Restate word for word the lines of the entries below, starting with the line that holds "- Stratified Sampling" and ending with the line that holds "1. Sort the Data", and no others.
══ MATERIAL FOR THIS TASK
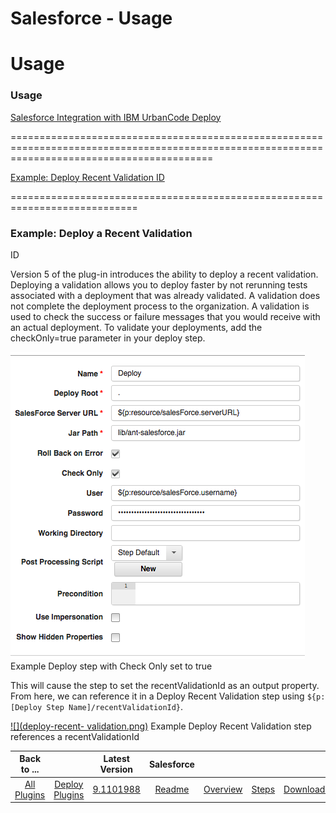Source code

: 
Salesforce - Usage
==================

# Usage



### Usage




 


[Salesforce Integration with IBM UrbanCode 
Deploy](https://developer.ibm.com/urbancode/2017/05/02/salesforce-integration-ibm-urbancode-deploy/)

===============================================================================================================================================



[Example: Deploy Recent Validation ID](#example-deploy-recent-validation-id)

============================================================================




### Example: Deploy a Recent Validation
 ID




 



Version 5 of the plug-in introduces the ability to deploy a recent validation. Deploying a validation 
allows you to deploy faster by not rerunning tests associated with a deployment that was already validated. 
A 
validation does not complete the deployment process to the organization. A validation is used to check the success or 
failure messages that you would receive with an actual deployment. To validate your deployments, add the checkOnly=true 
parameter in your deploy step. 


[![](quick-deploy.png)](quick-deploy.png)
Example Deploy step with Check Only set to 
true




This will cause the step to set the recentValidationId as an output property. From here, we can reference it in
 a Deploy Recent Validation step using ``${p:[Deploy Step Name]/recentValidationId}``.



[![](deploy-recent-
validation.png)](deploy-recent-validation.png)
Example Deploy Recent Validation step references a recentValidationId







|Back to ...||Latest Version|Salesforce ||||
| :---: | :---: | :---: | :---: | :---: | :---: | :---: |
|[All Plugins](../../index.md)|[Deploy Plugins](../README.md)|[9.1101988](https://raw.githubusercontent.com/UrbanCode/IBM-UCD-PLUGINS/main/files/SalesForce/salesforce-9.1101988.zip)|[Readme](README.md)|[Overview](overview.md)|[Steps](steps.md)|[Downloads](downloads.md)|
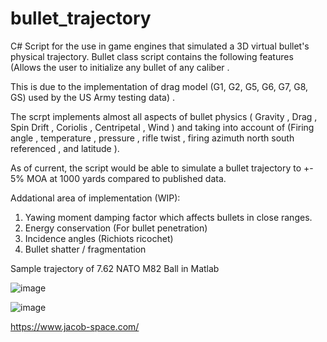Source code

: # bullet_trajectory

C# Script for the use in game engines that simulated a 3D virtual bullet's physical trajectory. Bullet class script contains the following features (Allows the user to initialize any bullet of any caliber . 

<Features>
This is due to the implementation of drag model (G1, G2, G5, G6, G7, G8, GS) used by the US Army testing data) . 

The scrpt implements almost all aspects of bullet physics ( Gravity , Drag , Spin Drift , Coriolis , Centripetal , Wind ) and taking into account of (Firing angle , temperature , pressure , rifle twist , firing azimuth north south referenced , and latitude ). 

As of current, the script would be able to simulate a bullet trajectory to +- 5% MOA at 1000 yards compared to published data.

Addational area of implementation (WIP):
1. Yawing moment damping factor which affects bullets in close ranges.
2. Energy conservation (For bullet penetration)
3. Incidence angles (Richiots ricochet)
4. Bullet shatter / fragmentation


Sample trajectory of 7.62 NATO M82 Ball in Matlab


![image](https://user-images.githubusercontent.com/26366586/233151972-0e59c601-ea14-4239-96a9-c3218960f0f2.png)

![image](https://user-images.githubusercontent.com/26366586/233152119-4353c99c-d182-4b3c-a43f-acdcfda424e6.png)


https://www.jacob-space.com/
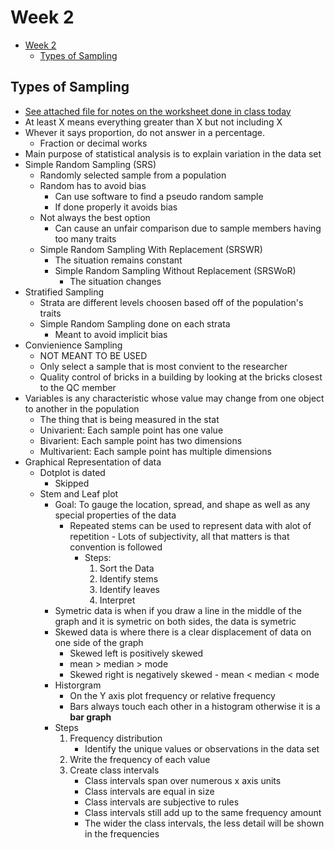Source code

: # Week 2

- [Week 2](#week-2)
  - [Types of Sampling](#types-of-sampling)

## Types of Sampling

- [See attached file for notes on the worksheet done in class today](1-21-2021.pdf)
- At least X means everything greater than X but not including X
- Whever it says proportion, do not answer in a percentage.
  - Fraction or decimal works
- Main purpose of statistical analysis is to explain variation in the data set
- Simple Random Sampling (SRS)
  - Randomly selected sample from a population
  - Random has to avoid bias
    - Can use software to find a pseudo random sample
    - If done properly it avoids bias
  - Not always the best option
    - Can cause an unfair comparison due to sample members having too many traits
  - Simple Random Sampling With Replacement (SRSWR)
    - The situation remains constant
    - Simple Random Sampling Without Replacement (SRSWoR)
      - The situation changes
- Stratified Sampling
  - Strata are different levels choosen based off of the population's traits
  - Simple Random Sampling done on each strata
    - Meant to avoid implicit bias
- Convienience Sampling
  - NOT MEANT TO BE USED
  - Only select a sample that is most convient to the researcher
  - Quality control of bricks in a building by looking at the bricks closest to the QC member
- Variables is any characteristic whose value may change from one object to another in the population
  - The thing that is being measured in the stat
  - Univarient: Each sample point has one value
  - Bivarient:  Each sample point has two dimensions
  - Multivarient: Each sample point has multiple dimensions
- Graphical Representation of data
  - Dotplot is dated
    - Skipped
  - Stem and Leaf plot
    - Goal: To gauge the location, spread, and shape as well as any special properties of the data
      - Repeated stems can be used to represent data with alot of repetition
            - Lots of subjectivity, all that matters is that convention is followed
        - Steps:
            1. Sort the Data
            2. Identify stems
            3. Identify leaves
            4. Interpret
    - Symetric data is when if you draw a line in the middle of the graph and it is symetric on both sides, the data is symetric
    - Skewed data is where there is a clear displacement of data on one side of the graph
      - Skewed left is positively skewed
      - mean > median > mode
      - Skewed right is negatively skewed
            - mean < median < mode
    - Historgram
      - On the Y axis plot frequency or relative frequency
      - Bars always touch each other in a histogram otherwise it is a **bar graph**
    - Steps
        1. Frequency distribution
            - Identify the unique values or observations in the data set
        2. Write the frequency of each value
        3. Create class intervals
            - Class intervals span over numerous x axis units
            - Class intervals are equal in size
            - Class intervals are subjective to rules
            - Class intervals still add up to the same frequency amount
            - The wider the class intervals, the less detail will be shown in the frequencies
════
» FINISHED EXERCISE
- Stratified Sampling
  - Strata are different levels choosen based off of the population's traits
  - Simple Random Sampling done on each strata
    - Meant to avoid implicit bias
- Convienience Sampling
  - NOT MEANT TO BE USED
  - Only select a sample that is most convient to the researcher
  - Quality control of bricks in a building by looking at the bricks closest to the QC member
- Variables is any characteristic whose value may change from one object to another in the population
  - The thing that is being measured in the stat
  - Univarient: Each sample point has one value
  - Bivarient:  Each sample point has two dimensions
  - Multivarient: Each sample point has multiple dimensions
- Graphical Representation of data
  - Dotplot is dated
    - Skipped
  - Stem and Leaf plot
    - Goal: To gauge the location, spread, and shape as well as any special properties of the data
      - Repeated stems can be used to represent data with alot of repetition
            - Lots of subjectivity, all that matters is that convention is followed
        - Steps:
            1. Sort the Data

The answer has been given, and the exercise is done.